The task - Determine how many lines in the records include "need". Write the number and nothing more.

(Document images with source code)

^^^^^^^^

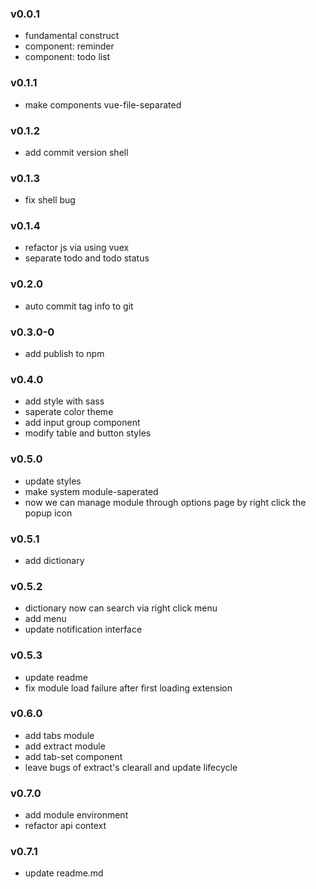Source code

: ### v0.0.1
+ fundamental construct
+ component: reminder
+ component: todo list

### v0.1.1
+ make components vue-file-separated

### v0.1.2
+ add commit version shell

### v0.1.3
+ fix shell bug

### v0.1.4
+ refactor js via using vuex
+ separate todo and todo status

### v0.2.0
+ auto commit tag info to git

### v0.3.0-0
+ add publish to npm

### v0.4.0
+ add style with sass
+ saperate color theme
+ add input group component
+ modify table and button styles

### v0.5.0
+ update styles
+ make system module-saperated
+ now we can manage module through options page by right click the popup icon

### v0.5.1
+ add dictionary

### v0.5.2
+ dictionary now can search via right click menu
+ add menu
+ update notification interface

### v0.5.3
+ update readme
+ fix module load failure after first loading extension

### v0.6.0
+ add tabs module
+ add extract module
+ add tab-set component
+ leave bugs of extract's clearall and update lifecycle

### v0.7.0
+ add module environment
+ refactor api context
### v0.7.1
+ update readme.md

^^^^^^^^

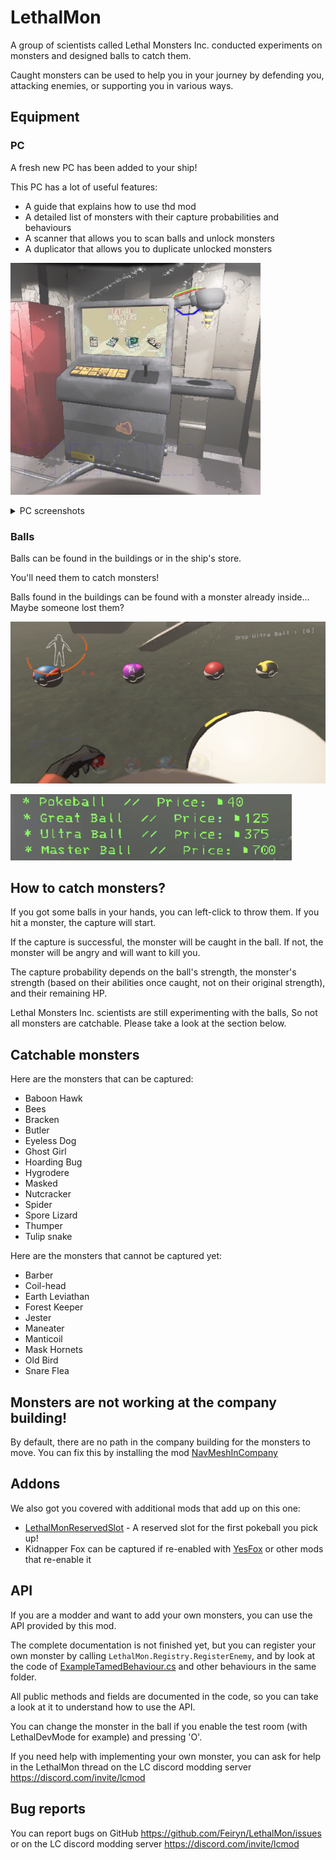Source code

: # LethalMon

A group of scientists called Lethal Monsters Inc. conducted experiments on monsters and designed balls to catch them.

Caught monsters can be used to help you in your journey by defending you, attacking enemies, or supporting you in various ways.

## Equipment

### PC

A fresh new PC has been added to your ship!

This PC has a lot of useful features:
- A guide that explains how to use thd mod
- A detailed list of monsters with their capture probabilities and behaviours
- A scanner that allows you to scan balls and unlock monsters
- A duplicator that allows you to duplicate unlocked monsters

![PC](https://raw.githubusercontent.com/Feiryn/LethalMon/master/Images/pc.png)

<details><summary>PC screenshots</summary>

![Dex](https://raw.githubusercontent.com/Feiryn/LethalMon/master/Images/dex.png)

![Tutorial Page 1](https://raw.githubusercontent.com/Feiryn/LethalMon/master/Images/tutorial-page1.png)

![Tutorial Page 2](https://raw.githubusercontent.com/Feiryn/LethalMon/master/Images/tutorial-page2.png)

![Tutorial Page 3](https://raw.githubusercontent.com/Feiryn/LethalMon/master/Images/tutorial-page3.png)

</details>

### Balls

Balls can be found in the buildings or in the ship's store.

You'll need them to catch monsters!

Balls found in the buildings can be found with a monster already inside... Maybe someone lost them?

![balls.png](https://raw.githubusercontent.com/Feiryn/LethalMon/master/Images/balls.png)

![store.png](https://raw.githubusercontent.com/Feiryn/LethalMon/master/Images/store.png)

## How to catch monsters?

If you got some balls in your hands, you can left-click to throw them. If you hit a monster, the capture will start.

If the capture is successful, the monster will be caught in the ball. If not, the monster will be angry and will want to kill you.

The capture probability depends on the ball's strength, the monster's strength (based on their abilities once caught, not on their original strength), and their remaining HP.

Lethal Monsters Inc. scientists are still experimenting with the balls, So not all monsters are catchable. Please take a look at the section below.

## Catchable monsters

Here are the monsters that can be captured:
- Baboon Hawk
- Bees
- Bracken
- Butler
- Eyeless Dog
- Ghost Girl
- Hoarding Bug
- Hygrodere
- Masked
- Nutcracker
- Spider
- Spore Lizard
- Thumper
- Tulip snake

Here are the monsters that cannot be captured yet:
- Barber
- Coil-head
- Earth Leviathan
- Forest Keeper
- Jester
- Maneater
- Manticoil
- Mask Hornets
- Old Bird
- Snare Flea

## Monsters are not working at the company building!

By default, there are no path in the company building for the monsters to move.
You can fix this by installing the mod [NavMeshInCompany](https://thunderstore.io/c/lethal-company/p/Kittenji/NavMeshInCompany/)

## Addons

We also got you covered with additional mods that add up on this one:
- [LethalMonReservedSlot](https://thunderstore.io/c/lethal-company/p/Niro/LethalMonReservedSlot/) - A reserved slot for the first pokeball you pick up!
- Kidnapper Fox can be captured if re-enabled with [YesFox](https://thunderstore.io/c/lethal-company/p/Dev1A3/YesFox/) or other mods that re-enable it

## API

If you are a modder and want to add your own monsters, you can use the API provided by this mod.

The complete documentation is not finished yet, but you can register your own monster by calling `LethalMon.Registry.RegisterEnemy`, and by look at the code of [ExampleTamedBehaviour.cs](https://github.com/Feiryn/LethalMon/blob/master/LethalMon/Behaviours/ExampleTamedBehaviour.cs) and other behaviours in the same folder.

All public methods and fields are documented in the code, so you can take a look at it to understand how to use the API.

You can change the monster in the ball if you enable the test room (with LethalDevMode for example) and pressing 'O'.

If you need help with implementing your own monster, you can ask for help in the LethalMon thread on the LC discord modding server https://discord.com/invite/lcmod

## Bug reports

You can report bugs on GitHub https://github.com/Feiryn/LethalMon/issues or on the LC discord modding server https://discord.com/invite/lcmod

^^^^^^^^

Expected answer - 2